Helen Lewis expressed this recently when shee tweeted that "I feel like Twitter encourages you to reject a writer if they are discovered to have the "incorrect" opinion on any topic": she wants writers to split nicely between good and bad. We see it too in the urge to ban things: "we" are right, "they" are wrong and so must be banned. I suspect it also lies behind reactions to Lena Dunham's account of looking at her sister's vagina: some feminists felt dissonance that one of their heroes could commit "child abuse" and some rightists rejoiced that another liberal turned out to be villanous (whilst the rest of us just saw normalish child behaviour and yawned).

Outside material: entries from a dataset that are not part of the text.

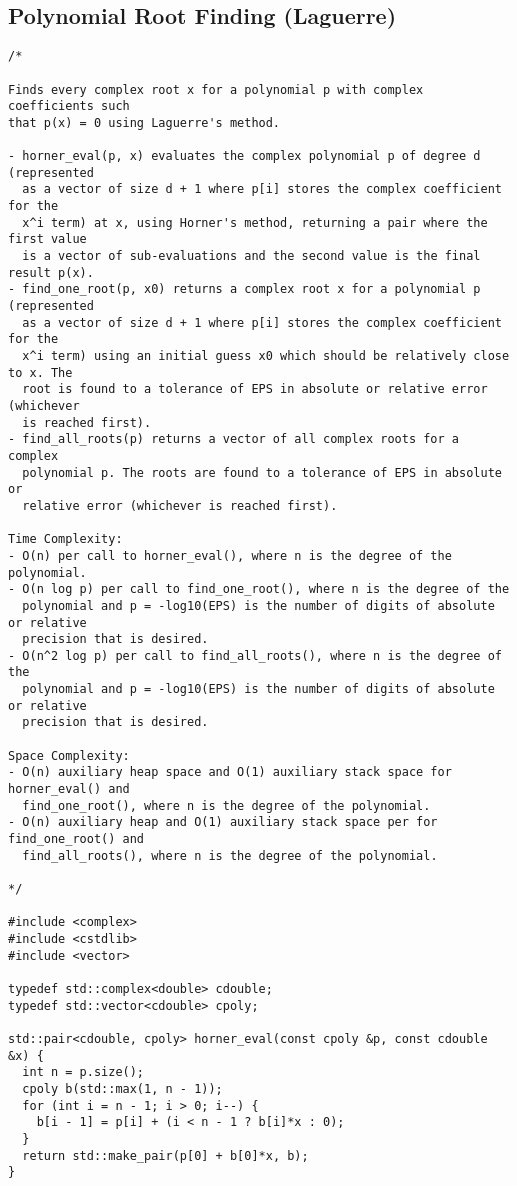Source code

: \subsection{Polynomial Root Finding (Laguerre)}
\begin{lstlisting}
/*

Finds every complex root x for a polynomial p with complex coefficients such
that p(x) = 0 using Laguerre's method.

- horner_eval(p, x) evaluates the complex polynomial p of degree d (represented
  as a vector of size d + 1 where p[i] stores the complex coefficient for the
  x^i term) at x, using Horner's method, returning a pair where the first value
  is a vector of sub-evaluations and the second value is the final result p(x).
- find_one_root(p, x0) returns a complex root x for a polynomial p (represented
  as a vector of size d + 1 where p[i] stores the complex coefficient for the
  x^i term) using an initial guess x0 which should be relatively close to x. The
  root is found to a tolerance of EPS in absolute or relative error (whichever
  is reached first).
- find_all_roots(p) returns a vector of all complex roots for a complex
  polynomial p. The roots are found to a tolerance of EPS in absolute or
  relative error (whichever is reached first).

Time Complexity:
- O(n) per call to horner_eval(), where n is the degree of the polynomial.
- O(n log p) per call to find_one_root(), where n is the degree of the
  polynomial and p = -log10(EPS) is the number of digits of absolute or relative
  precision that is desired.
- O(n^2 log p) per call to find_all_roots(), where n is the degree of the
  polynomial and p = -log10(EPS) is the number of digits of absolute or relative
  precision that is desired.

Space Complexity:
- O(n) auxiliary heap space and O(1) auxiliary stack space for horner_eval() and
  find_one_root(), where n is the degree of the polynomial.
- O(n) auxiliary heap and O(1) auxiliary stack space per for find_one_root() and
  find_all_roots(), where n is the degree of the polynomial.

*/

#include <complex>
#include <cstdlib>
#include <vector>

typedef std::complex<double> cdouble;
typedef std::vector<cdouble> cpoly;

std::pair<cdouble, cpoly> horner_eval(const cpoly &p, const cdouble &x) {
  int n = p.size();
  cpoly b(std::max(1, n - 1));
  for (int i = n - 1; i > 0; i--) {
    b[i - 1] = p[i] + (i < n - 1 ? b[i]*x : 0);
  }
  return std::make_pair(p[0] + b[0]*x, b);
}


\end{lstlisting}
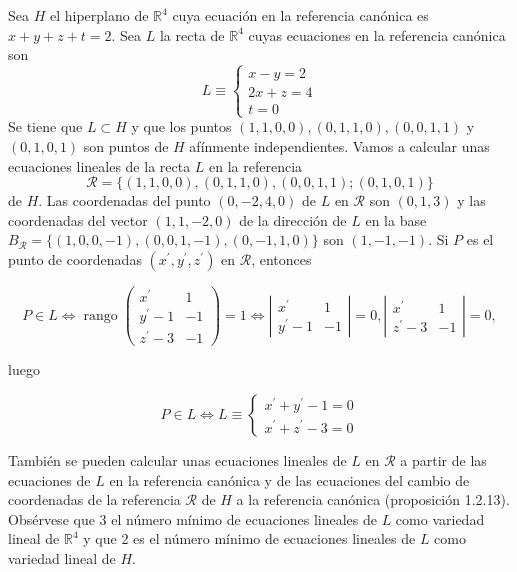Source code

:\documentclass[12pt, a4paper, ones, notitlepage, openany,titlepage]{article}
\begin{document}
Sea $H$ el hiperplano de $\mathbb{R}^{4}$ cuya ecuación en la referencia canónica es $x+y+z+t=2$. Sea $L$ la recta de $\mathbb{R}^{4}$ cuyas ecuaciones en la referencia canónica son
$$
L \equiv\left\{\begin{array}{l}
x-y=2 \\
2 x+z=4 \\
t=0
\end{array}\right.
$$
Se tiene que $L \subset H$ y que los puntos $(1,1,0,0),(0,1,1,0),(0,0,1,1)$ y $(0,1,0,1)$ son puntos de $H$ afínmente independientes. Vamos a calcular unas ecuaciones lineales de la recta $L$ en la referencia
$$
\mathcal{R}=\{(1,1,0,0),(0,1,1,0),(0,0,1,1) ;(0,1,0,1)\}
$$
de $H$. Las coordenadas del punto $(0,-2,4,0)$ de $L$ en $\mathcal{R}$ son $(0,1,3)$ y las coordenadas del vector $(1,1,-2,0)$ de la dirección de $L$ en la base $B_{\mathcal{R}}=\{(1,0,0,-1),(0,0,1,-1),(0,-1,1,0)\}$ son $(1,-1,-1)$. Si $P$ es el punto de coordenadas $\left(x^{\prime}, y^{\prime}, z^{\prime}\right)$ en $\mathcal{R}$, entonces

$$
P \in L \Longleftrightarrow \operatorname{rango}\left(\begin{array}{cc}
x^{\prime} & 1 \\
y^{\prime}-1 & -1 \\
z^{\prime}-3 & -1
\end{array}\right)=1 \Longleftrightarrow\left|\begin{array}{cr}
x^{\prime} & 1 \\
y^{\prime}-1 & -1
\end{array}\right|=0,\left|\begin{array}{cr}
x^{\prime} & 1 \\
z^{\prime}-3 & -1
\end{array}\right|=0,
$$

luego

$$
P \in L \Longleftrightarrow L \equiv\left\{\begin{array}{l}
x^{\prime}+y^{\prime}-1=0 \\
x^{\prime}+z^{\prime}-3=0
\end{array}\right.
$$

También se pueden calcular unas ecuaciones lineales de $L$ en $\mathcal{R}$ a partir de las ecuaciones de $L$ en la referencia canónica y de las ecuaciones del cambio de coordenadas de la referencia $\mathcal{R}$ de $H$ a la referencia canónica (proposición 1.2.13). Obsérvese que 3 el número mínimo de ecuaciones lineales de $L$ como variedad lineal de $\mathbb{R}^{4}$ y que 2 es el número mínimo de ecuaciones lineales de $L$ como variedad lineal de $H$.
\end{document}
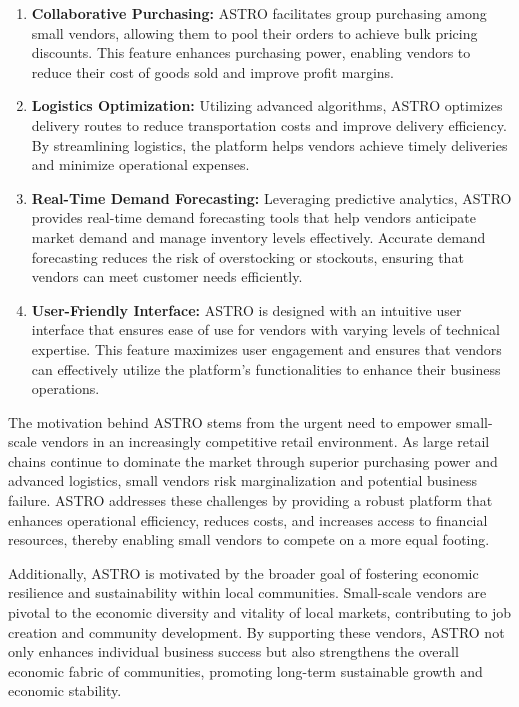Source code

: \begin{enumerate}
	\item \textbf{Collaborative Purchasing:} ASTRO facilitates group purchasing among small vendors, allowing them to pool their orders to achieve bulk pricing discounts. This feature enhances purchasing power, enabling vendors to reduce their cost of goods sold and improve profit margins.

	\item \textbf{Logistics Optimization:} Utilizing advanced algorithms, ASTRO optimizes delivery routes to reduce transportation costs and improve delivery efficiency. By streamlining logistics, the platform helps vendors achieve timely deliveries and minimize operational expenses.

	\item \textbf{Real-Time Demand Forecasting:} Leveraging predictive analytics, ASTRO provides real-time demand forecasting tools that help vendors anticipate market demand and manage inventory levels effectively. Accurate demand forecasting reduces the risk of overstocking or stockouts, ensuring that vendors can meet customer needs efficiently.

	\item \textbf{User-Friendly Interface:} ASTRO is designed with an intuitive user interface that ensures ease of use for vendors with varying levels of technical expertise. This feature maximizes user engagement and ensures that vendors can effectively utilize the platform’s functionalities to enhance their business operations.
\end{enumerate}

The motivation behind ASTRO stems from the urgent need to empower small-scale vendors in an increasingly competitive retail environment. As large retail chains continue to dominate the market through superior purchasing power and advanced logistics, small vendors risk marginalization and potential business failure. ASTRO addresses these challenges by providing a robust platform that enhances operational efficiency, reduces costs, and increases access to financial resources, thereby enabling small vendors to compete on a more equal footing.

Additionally, ASTRO is motivated by the broader goal of fostering economic resilience and sustainability within local communities. Small-scale vendors are pivotal to the economic diversity and vitality of local markets, contributing to job creation and community development. By supporting these vendors, ASTRO not only enhances individual business success but also strengthens the overall economic fabric of communities, promoting long-term sustainable growth and economic stability.
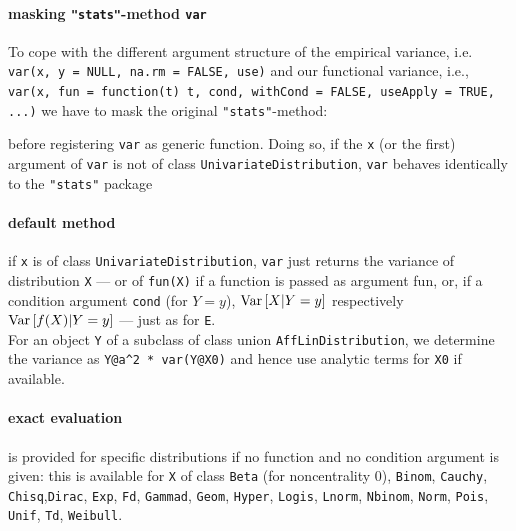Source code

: \documentclass[11pt]{article}
\newcommand{\code}[1]{{\tt #1}}
\newcommand{\pkg}[1]{{\tt "#1"}}
\begin{document}
\paragraph{masking \pkg{stats}-method \code{var}}
To cope with the different argument structure of the empirical variance,
i.e. \code{var(x, y = NULL, na.rm = FALSE, use)}  and our functional variance, 
i.e., 
\code{var(x, fun = function(t) {t}, cond, withCond = FALSE, useApply = TRUE, ...)}
we have to mask the original \pkg{stats}-method:
\begin{Schunk}
\end{Schunk}
before registering \code{var} as generic function.
Doing so, if the \code{x} (or the first) argument of \code{var}
is not of class \code{UnivariateDistribution}, \code{var} behaves identically to
the \pkg{stats} package
\paragraph{default method} if \code{x} is of class \code{UnivariateDistribution}, 
\code{var} just returns the variance of distribution \code{X} --- or 
of \code{fun(X)} if a function is passed as argument fun, or, if a condition 
argument \code{cond} (for $Y=y$),  ${\rm Var}\,[X|Y=y]$ respectively 
${\rm Var}\,[f(X)|Y=y]$ --- just as for \code{E}. \\
For an object \code{Y} of a subclass of class 
union \code{AffLinDistribution}, we determine the variance as 
\code{Y@a\textasciicircum2 * var(Y@X0)} and hence use analytic terms for \code{X0} if
available.
\paragraph{exact evaluation} is provided for specific distributions if no 
function and no condition argument is given:
this is available for \code{X} of class \code{Beta} (for noncentrality $0$), 
\code{Binom}, \code{Cauchy}, \code{Chisq},\code{Dirac}, \code{Exp}, \code{Fd}, 
\code{Gammad}, \code{Geom}, \code{Hyper}, \code{Logis}, \code{Lnorm}, 
\code{Nbinom}, \code{Norm}, \code{Pois}, \code{Unif}, \code{Td}, \code{Weibull}.
\end{document}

You might think these are silly, trivial, examples. But we see the same thing in supposedly "serious" politics. The desire for a strong leader - usually an idealized version of ourselves - is the urge for a hero. And for years, we've seen it in foreign policy. When Communism collapsed, some cold warriors proclaimed the end of history and the triumph of liberal market democracy. The rise of Putin and the oligarchs disproved that. Not that many learned from this. Many western policy-makers have assumed that opponents of "baddies" such as Saddam, Assad and the Taleban were "goodies" and that the alternative to tyranny was liberal democracy rather than corruption, tribalism and religious bigotry.

It's in this context that Hammett is a great corrective. In Red Harvest, there are no heroes. The main protagonist is a liar, extortioner and murderer who reasonably fears that violence is turning him "blood simple", and alliances last only as long as self-interest warrants. This is surely a better template for our world than a simplistic "good vs bad" - and not just in the middle east.

Which poses the question. Why do we cleave to the presumption of Manichaeism rather than the Hammettian conception?* I suspect the answer lies more in psychology than in facts. We want to preserve what Richard Sennett called a purified identity and hunger for what Christopher Lasch called "psychic security". In an age of narcissism people want to believe - often without troubling to read a word of moral philosophy - that they are right and others wrong and the wish is the father to the thought.

* You might reply that we don't. Breaking Bad and The Wire both successfully rejected the heroes vs villains paradigm. But the point about those shows is that pretty much nobody watched them.